Seven ABOMINATIONS you should never get caught doing


  1. Thou shalt not give thy volunteer total control of thy site.

Oh Oh ... Our volunteer guy left because he was not happy with …

You already saw this story. You may already know that volunteers come and go. Who is the administrator of your website? In whose name is the website registered? Hmm...

What happens when the young volunteer leaves on not so good terms? Or, what happens when he or she has the password to the website, and is unwilling to share it? If you think that is bad, consider this. A popular church had their website domain name sold to a porn site by a disgruntled parishioner. The online viewers were in for a rude surprise that Sunday, when they tuned in for the live streaming of their favorite church.

 

2. Remember thy search engines, to keep them happy.

Great News! Bill and Melinda Gates just moved into your church’s neighborhood. They are looking for a new church home.
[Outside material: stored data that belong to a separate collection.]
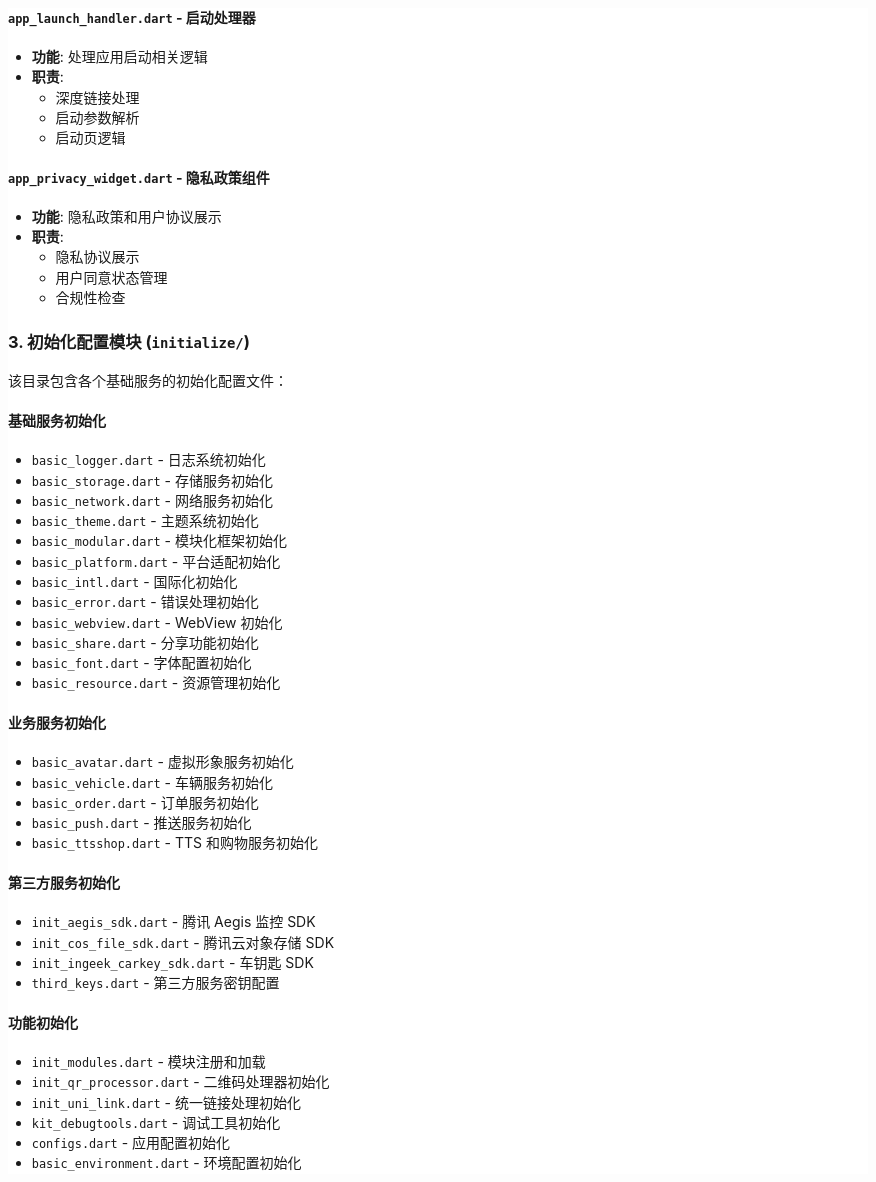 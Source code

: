 #### `app_launch_handler.dart` - 启动处理器
- **功能**: 处理应用启动相关逻辑
- **职责**:
  - 深度链接处理
  - 启动参数解析
  - 启动页逻辑

#### `app_privacy_widget.dart` - 隐私政策组件
- **功能**: 隐私政策和用户协议展示
- **职责**:
  - 隐私协议展示
  - 用户同意状态管理
  - 合规性检查

### 3. 初始化配置模块 (`initialize/`)

该目录包含各个基础服务的初始化配置文件：

#### 基础服务初始化
- `basic_logger.dart` - 日志系统初始化
- `basic_storage.dart` - 存储服务初始化
- `basic_network.dart` - 网络服务初始化
- `basic_theme.dart` - 主题系统初始化
- `basic_modular.dart` - 模块化框架初始化
- `basic_platform.dart` - 平台适配初始化
- `basic_intl.dart` - 国际化初始化
- `basic_error.dart` - 错误处理初始化
- `basic_webview.dart` - WebView 初始化
- `basic_share.dart` - 分享功能初始化
- `basic_font.dart` - 字体配置初始化
- `basic_resource.dart` - 资源管理初始化

#### 业务服务初始化
- `basic_avatar.dart` - 虚拟形象服务初始化
- `basic_vehicle.dart` - 车辆服务初始化
- `basic_order.dart` - 订单服务初始化
- `basic_push.dart` - 推送服务初始化
- `basic_ttsshop.dart` - TTS 和购物服务初始化

#### 第三方服务初始化
- `init_aegis_sdk.dart` - 腾讯 Aegis 监控 SDK
- `init_cos_file_sdk.dart` - 腾讯云对象存储 SDK
- `init_ingeek_carkey_sdk.dart` - 车钥匙 SDK
- `third_keys.dart` - 第三方服务密钥配置

#### 功能初始化
- `init_modules.dart` - 模块注册和加载
- `init_qr_processor.dart` - 二维码处理器初始化
- `init_uni_link.dart` - 统一链接处理初始化
- `kit_debugtools.dart` - 调试工具初始化
- `configs.dart` - 应用配置初始化
- `basic_environment.dart` - 环境配置初始化

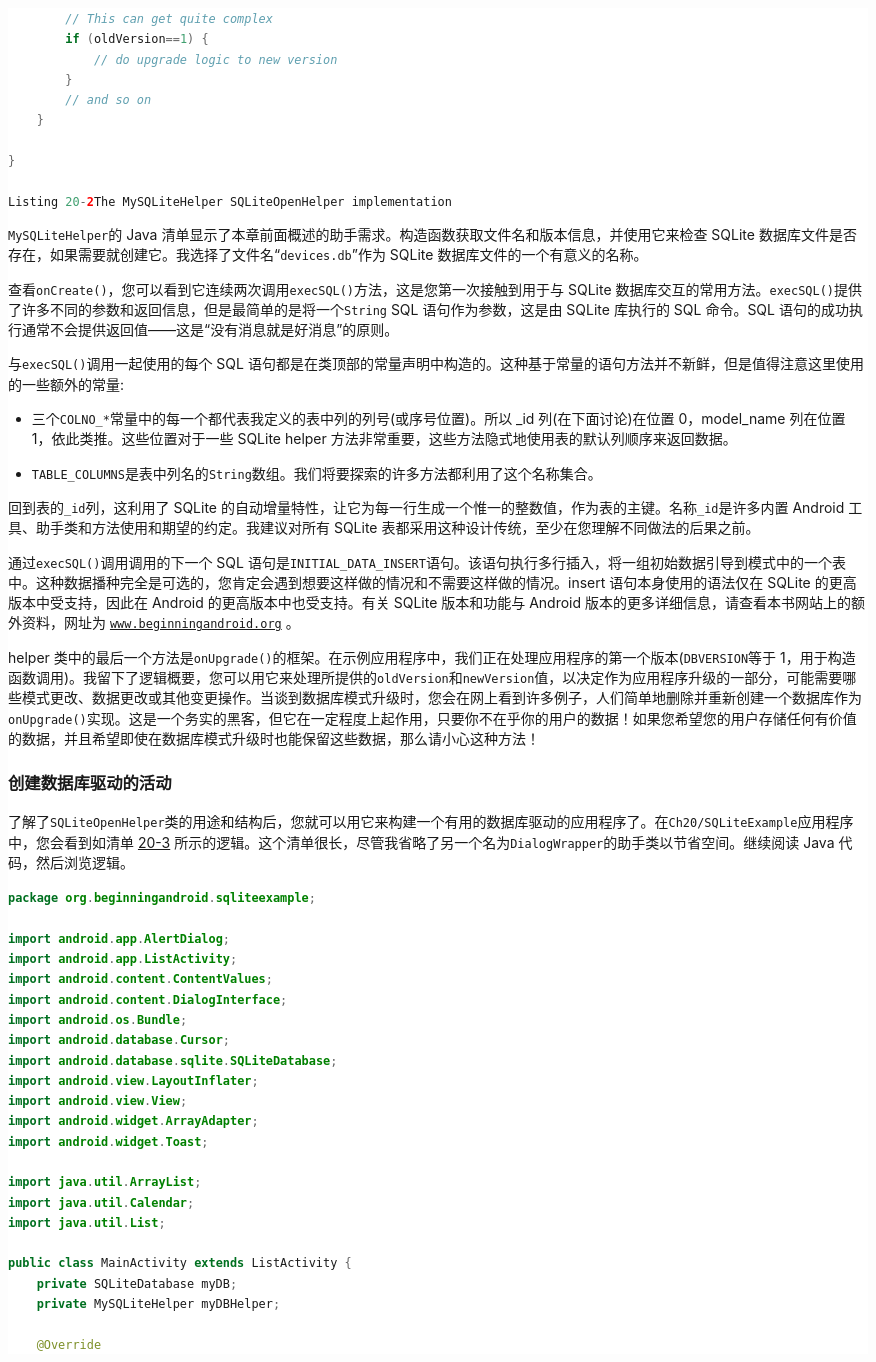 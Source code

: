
 ```java
        // This can get quite complex
        if (oldVersion==1) {
            // do upgrade logic to new version
        }
        // and so on
    }

}

Listing 20-2The MySQLiteHelper SQLiteOpenHelper implementation

```

`MySQLiteHelper`的 Java 清单显示了本章前面概述的助手需求。构造函数获取文件名和版本信息，并使用它来检查 SQLite 数据库文件是否存在，如果需要就创建它。我选择了文件名“`devices.db`”作为 SQLite 数据库文件的一个有意义的名称。

查看`onCreate()`，您可以看到它连续两次调用`execSQL()`方法，这是您第一次接触到用于与 SQLite 数据库交互的常用方法。`execSQL()`提供了许多不同的参数和返回信息，但是最简单的是将一个`String` SQL 语句作为参数，这是由 SQLite 库执行的 SQL 命令。SQL 语句的成功执行通常不会提供返回值——这是“没有消息就是好消息”的原则。

与`execSQL()`调用一起使用的每个 SQL 语句都是在类顶部的常量声明中构造的。这种基于常量的语句方法并不新鲜，但是值得注意这里使用的一些额外的常量:

*   三个`COLNO_*`常量中的每一个都代表我定义的表中列的列号(或序号位置)。所以 _id 列(在下面讨论)在位置 0，model_name 列在位置 1，依此类推。这些位置对于一些 SQLite helper 方法非常重要，这些方法隐式地使用表的默认列顺序来返回数据。

*   `TABLE_COLUMNS`是表中列名的`String`数组。我们将要探索的许多方法都利用了这个名称集合。

回到表的`_id`列，这利用了 SQLite 的自动增量特性，让它为每一行生成一个惟一的整数值，作为表的主键。名称`_id`是许多内置 Android 工具、助手类和方法使用和期望的约定。我建议对所有 SQLite 表都采用这种设计传统，至少在您理解不同做法的后果之前。

通过`execSQL()`调用调用的下一个 SQL 语句是`INITIAL_DATA_INSERT`语句。该语句执行多行插入，将一组初始数据引导到模式中的一个表中。这种数据播种完全是可选的，您肯定会遇到想要这样做的情况和不需要这样做的情况。insert 语句本身使用的语法仅在 SQLite 的更高版本中受支持，因此在 Android 的更高版本中也受支持。有关 SQLite 版本和功能与 Android 版本的更多详细信息，请查看本书网站上的额外资料，网址为 [`www.beginningandroid.org`](http://www.beginningandroid.org) 。

helper 类中的最后一个方法是`onUpgrade()`的框架。在示例应用程序中，我们正在处理应用程序的第一个版本(`DBVERSION`等于 1，用于构造函数调用)。我留下了逻辑概要，您可以用它来处理所提供的`oldVersion`和`newVersion`值，以决定作为应用程序升级的一部分，可能需要哪些模式更改、数据更改或其他变更操作。当谈到数据库模式升级时，您会在网上看到许多例子，人们简单地删除并重新创建一个数据库作为`onUpgrade()`实现。这是一个务实的黑客，但它在一定程度上起作用，只要你不在乎你的用户的数据！如果您希望您的用户存储任何有价值的数据，并且希望即使在数据库模式升级时也能保留这些数据，那么请小心这种方法！

### 创建数据库驱动的活动

了解了`SQLiteOpenHelper`类的用途和结构后，您就可以用它来构建一个有用的数据库驱动的应用程序了。在`Ch20/SQLiteExample`应用程序中，您会看到如清单 [20-3](#PC3) 所示的逻辑。这个清单很长，尽管我省略了另一个名为`DialogWrapper`的助手类以节省空间。继续阅读 Java 代码，然后浏览逻辑。

```java
package org.beginningandroid.sqliteexample;

import android.app.AlertDialog;
import android.app.ListActivity;
import android.content.ContentValues;
import android.content.DialogInterface;
import android.os.Bundle;
import android.database.Cursor;
import android.database.sqlite.SQLiteDatabase;
import android.view.LayoutInflater;
import android.view.View;
import android.widget.ArrayAdapter;
import android.widget.Toast;

import java.util.ArrayList;
import java.util.Calendar;
import java.util.List;

public class MainActivity extends ListActivity {
    private SQLiteDatabase myDB;
    private MySQLiteHelper myDBHelper;

    @Override
```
Bill turns to Google to look for local churches in your neighborhood.

Uuh… Unfortunately your church shows up on page five! What would be even worse, is if your website never shows up! Much too often this happens.

It is no secret that people use Google to shop for churches. So, if your church website is not optimized, it may end up being ‘invisible’ to that person seeking a church.

Imagine this. As many as nine out of ten prospective guests will get their first impression of your church based on what they see when they go to the church website. That’s huge! It may be the most overlooked outreach tool we have.

The church that minimizes the value of its website, is the church that minimizes its opportunities to reach people.